**Problem to solve**
Considering every line below, count those with the word "container" and give only the result.

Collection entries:

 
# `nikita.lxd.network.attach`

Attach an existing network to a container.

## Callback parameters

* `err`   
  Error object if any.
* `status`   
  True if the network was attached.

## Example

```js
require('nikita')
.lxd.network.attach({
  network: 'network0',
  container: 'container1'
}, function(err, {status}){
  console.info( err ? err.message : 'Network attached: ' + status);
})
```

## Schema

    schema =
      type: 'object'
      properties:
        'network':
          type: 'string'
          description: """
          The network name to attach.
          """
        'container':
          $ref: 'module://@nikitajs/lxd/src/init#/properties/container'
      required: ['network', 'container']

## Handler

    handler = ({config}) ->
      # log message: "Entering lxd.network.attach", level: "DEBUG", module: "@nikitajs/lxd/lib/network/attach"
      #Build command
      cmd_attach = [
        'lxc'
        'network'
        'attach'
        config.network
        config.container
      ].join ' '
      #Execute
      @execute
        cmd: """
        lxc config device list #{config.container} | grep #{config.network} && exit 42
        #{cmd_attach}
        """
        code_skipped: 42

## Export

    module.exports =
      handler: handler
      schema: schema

**Solution below**
7